The Resurrected Body of Christ

At Easter we spoke about the resurrection. We spoke about the fact that the body of Jesus had gone missing from the tomb. We also spoke about the fact that multiple people reported having an experience with the resurrected Jesus. … People in the ancient world were accustomed to stories about dreams or visions where a loved one who died spoke to someone. They were also aware of stories about ghosts. You might remember that when Jesus was walking on the water some of the disciples in the boat were afraid because they thought Jesus was a ghost (Matt 14:26). In our Gospel reading we again see that the disciples were trying to fit the resurrected Jesus into a category so they could understand what was happening. We read, “They were startled and terrified, and thought that they were seeing a ghost” (Luke 24:37). Then Jesus eats a piece of fish in front of his disciples. This might seem like an odd detail to include, but what he is doing is proving that he is not a ghost. He didn’t fit their categories.

What they were reporting seemed to be something other than a vision or a ghost. … Jesus was resurrected, but that was something that hadn’t really been seen before. He was living a flesh and blood life again, but not exactly like the life he lived before. …

You might be thinking, “well, what about Lazarus?” When Jesus raised Lazarus back to life, Lazarus went back to living his life. He was returned to the way he was before he died. And he eventually died again. I imagine that Lazarus continued to live and get colds and would have achy muscles if he worked a hard day. It doesn’t seem like there was anything different about Lazarus when he was brought back. …

But, when it comes to Jesus there is something strange happening. What the disciples experienced was not just a vision and not a ghost. They experienced a flesh and blood Jesus. But he didn’t seem to be just back to the way he was before he died the way that Lazarus was brought back. The disciples said that Jesus would suddenly appear among them even when the doors were locked. He would disappear just as mysteriously.

Earlier in Luke 24 you might remember that two disciples were walking to Emmaus after the crucifixion and after hearing stories about the empty tomb, but they didn’t know what to make of it all.
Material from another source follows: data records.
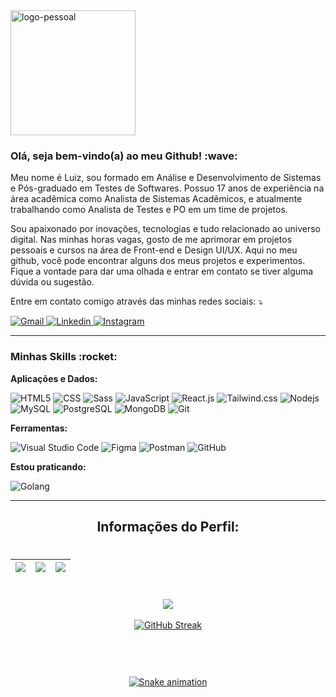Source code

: <img src="https://user-images.githubusercontent.com/47059188/197386992-7b9fd68f-c28b-4024-80d9-4df30d9173c9.svg" width="200" alt="logo-pessoal">


<h3>Olá, seja bem-vindo(a) ao meu Github! :wave:</h3>

Meu nome é Luiz, sou formado em Análise e Desenvolvimento de Sistemas e Pós-graduado em Testes de Softwares. Possuo 17 anos de experiência na área acadêmica como Analista de Sistemas Acadêmicos, e atualmente trabalhando como Analista de Testes e PO em um time de projetos.

Sou apaixonado por inovações, tecnologias e tudo relacionado ao universo digital. Nas minhas horas vagas, gosto de me aprimorar em projetos pessoais e cursos na área de Front-end e Design UI/UX. Aqui no meu github, você pode encontrar alguns dos meus projetos e experimentos. Fique a vontade para dar uma olhada e entrar em contato se tiver alguma dúvida ou sugestão.

<p align="left">
  Entre em contato comigo através das minhas redes sociais: ⤵️
</p>

<div align="left">
  <a href="mailto:luizengdev@gmail.com" target="_blank">
    <img src="https://img.shields.io/badge/-Gmail-FF0000?style=flat-square&labelColor=FF0000&logo=gmail&logoColor=white&link=mailto:luizengdev@gmail.com" alt="Gmail"/>
  </a>

  <a href="https://www.linkedin.com/in/luizengdev" target="_blank">
    <img src="https://img.shields.io/badge/-Linkedin-0e76a8?style=flat-square&logo=Linkedin&logoColor=white&link=https://www.linkedin.com/in/luizengdev" alt="Linkedin" />
  </a>

  <a href="https://instagram.com/almeidaalvesfilho" target="_blank">
    <img src="https://img.shields.io/badge/-Instagram-DF0174?style=flat-square&labelColor=DF0174&logo=instagram&logoColor=white&link=https://instagram.com/almeidaalvesfilho" alt="Instagram">
  </a>

---

<h3>Minhas Skills :rocket:</h3>

  **Aplicações e Dados:**

  ![HTML5](https://img.shields.io/badge/-HTML5-333333?style=flat&logo=HTML5)
  ![CSS](https://img.shields.io/badge/-CSS-333333?style=flat&logo=CSS3&logoColor=1572B6)
  ![Sass](https://img.shields.io/badge/-Sass-333333?style=flat&logo=SASS)
  ![JavaScript](https://img.shields.io/badge/-JavaScript-333333?style=flat&logo=javascript)
  ![React.js](https://img.shields.io/badge/-React.js-333333?style=flat&logo=React)
  ![Tailwind.css](https://img.shields.io/badge/-Tailwind.css-333333?style=flat&logo=Tailwindcss)
  ![Nodejs](https://img.shields.io/badge/-Nodejs-000000?style=flat&logo=Node.js)
  ![MySQL](https://img.shields.io/badge/-MySQL-000000?style=flat&logo=mysql&labelColor=ffffff)
  ![PostgreSQL](https://img.shields.io/badge/-PostgreSQL-000000?style=flat&logo=postgresql&labelColor=ffffff)
  ![MongoDB](https://img.shields.io/badge/-MongoDB-000000?style=flat&logo=mongodb&labelColor=ffffff)
  ![Git](https://img.shields.io/badge/-Git-333333?style=flat&logo=git) 

**Ferramentas:**

  ![Visual Studio Code](https://img.shields.io/badge/-Visual%20Studio%20Code-333333?style=flat&logo=visual-studio-code&logoColor=007ACC)
  ![Figma](https://img.shields.io/badge/-Figma-333333?style=flat&logo=figma&logoColor=fff)
  ![Postman](https://img.shields.io/badge/-Postman-333333?style=flat&logo=Postman)
  ![GitHub](https://img.shields.io/badge/-GitHub-333333?style=flat&logo=github)
  
**Estou praticando:**

  ![Golang](https://img.shields.io/badge/-Golang-333333?style=flat&logo=Go)
  
---

<div align="center">
<h2 align="center"> Informações do Perfil:</h2>

#
    
| ![](http://github-profile-summary-cards.vercel.app/api/cards/stats?username=luizengdev&theme=tokyonight) | ![](http://github-profile-summary-cards.vercel.app/api/cards/repos-per-language?username=luizengdev&hide=Html&theme=tokyonight) | ![](http://github-profile-summary-cards.vercel.app/api/cards/most-commit-language?username=luizengdev&theme=tokyonight) |
| :-: | :-: | :-: |

#

 ![](http://github-profile-summary-cards.vercel.app/api/cards/profile-details?username=luizengdev&theme=tokyonight) <br><br>
[![GitHub Streak](https://github-readme-streak-stats.herokuapp.com?user=luizengdev&theme=tokyonight&locale=pt-br&date_format=j%20M%5B%20Y%5D)](https://git.io/streak-stats)<br><br><br><a href="http://www.github.com/luizengdev"> 

#    
    
![Snake animation](https://github.com/luizengdev/luizengdev/blob/output/github-contribution-grid-snake.svg)
</div>
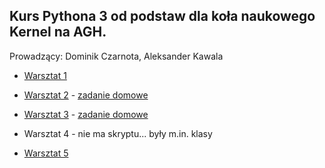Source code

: ## Kurs Pythona 3 od podstaw dla koła naukowego Kernel na AGH.

Prowadzący: Dominik Czarnota, Aleksander Kawala

* [Warsztat 1](lab1/lab1.md)

* [Warsztat 2](lab2/lab2.md) - [zadanie domowe](lab2/hw2.md)

* [Warsztat 3](lab3/lab3.md) - [zadanie domowe](lab3/hw3.md)

* Warsztat 4 - nie ma skryptu... były m.in. klasy

* [Warsztat 5](lab5/lab5.md)
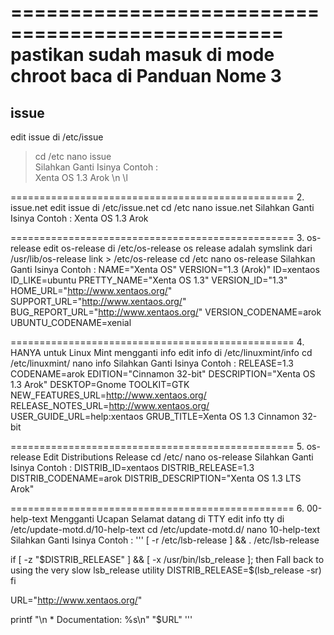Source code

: =================================================
pastikan sudah masuk di mode chroot baca 
di Panduan Nome 3
=================================================
## issue
edit issue di /etc/issue  

> cd /etc
> nano issue  
Silahkan Ganti Isinya Contoh :  
Xenta OS 1.3 Arok \n \l

=================================================
 2. issue.net
edit issue di /etc/issue.net
cd /etc
nano issue.net
Silahkan Ganti Isinya Contoh :
Xenta OS 1.3 Arok

=================================================
 3. os-release
edit os-release di /etc/os-release
os release adalah symslink dari /usr/lib/os-release link > /etc/os-release
cd /etc
nano os-release
Silahkan Ganti Isinya Contoh :
NAME="Xenta OS"
VERSION="1.3 (Arok)"
ID=xentaos
ID_LIKE=ubuntu
PRETTY_NAME="Xenta OS 1.3"
VERSION_ID="1.3"
HOME_URL="http://www.xentaos.org/"
SUPPORT_URL="http://www.xentaos.org/"
BUG_REPORT_URL="http://www.xentaos.org/"
VERSION_CODENAME=arok
UBUNTU_CODENAME=xenial

=================================================
 4. HANYA untuk Linux Mint mengganti info
edit info di /etc/linuxmint/info
cd /etc/linuxmint/
nano info
Silahkan Ganti Isinya Contoh :
RELEASE=1.3
CODENAME=arok
EDITION="Cinnamon 32-bit"
DESCRIPTION="Xenta OS 1.3 Arok"
DESKTOP=Gnome
TOOLKIT=GTK
NEW_FEATURES_URL=http://www.xentaos.org/
RELEASE_NOTES_URL=http://www.xentaos.org/
USER_GUIDE_URL=help:xentaos
GRUB_TITLE=Xenta OS 1.3 Cinnamon 32-bit

=================================================
 5. os-release
 Edit Distributions Release
cd /etc/
nano os-release
Silahkan Ganti Isinya Contoh :
DISTRIB_ID=xentaos
DISTRIB_RELEASE=1.3
DISTRIB_CODENAME=arok
DISTRIB_DESCRIPTION="Xenta OS 1.3 LTS Arok"

=================================================
 6. 00-help-text
 Mengganti Ucapan Selamat datang di TTY 
edit info tty di /etc/update-motd.d/10-help-text 
cd /etc/update-motd.d/
nano 10-help-text
Silahkan Ganti Isinya Contoh :
'''
[ -r /etc/lsb-release ] && . /etc/lsb-release

if [ -z "$DISTRIB_RELEASE" ] && [ -x /usr/bin/lsb_release ]; then
 Fall back to using the very slow lsb_release utility
	DISTRIB_RELEASE=$(lsb_release -sr)
fi

URL="http://www.xentaos.org/"

printf "\n * Documentation:  %s\n" "$URL"
'''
A stranger started walking with them and taught them about the fact that the messiah was supposed to suffer and die and rise again in three days. It turns out to be Jesus but somehow they don’t recognize him until he breaks bread with them, then he disappears.

Similarly, in John we read about Mary Magdalene’s encounter with Jesus (20:1-18). She didn’t recognize him. He even speaks to her and she still thinks he’s the gardener. Commentators have all kinds of trouble trying to explain why she doesn’t recognize him- is it the tears in her eyes? Is he standing behind a bush? Is it that her mind can’t handle the idea that he could be back from the dead? She doesn’t recognize him until he says her name.

Later in John we read that Jesus appears among the disciples even though the doors are locked (20:19). And in John 21 we read that the disciples were fishing and Jesus was on the shore, but the disciples didn’t recognize him even though they were having a conversation about how their fishing was going.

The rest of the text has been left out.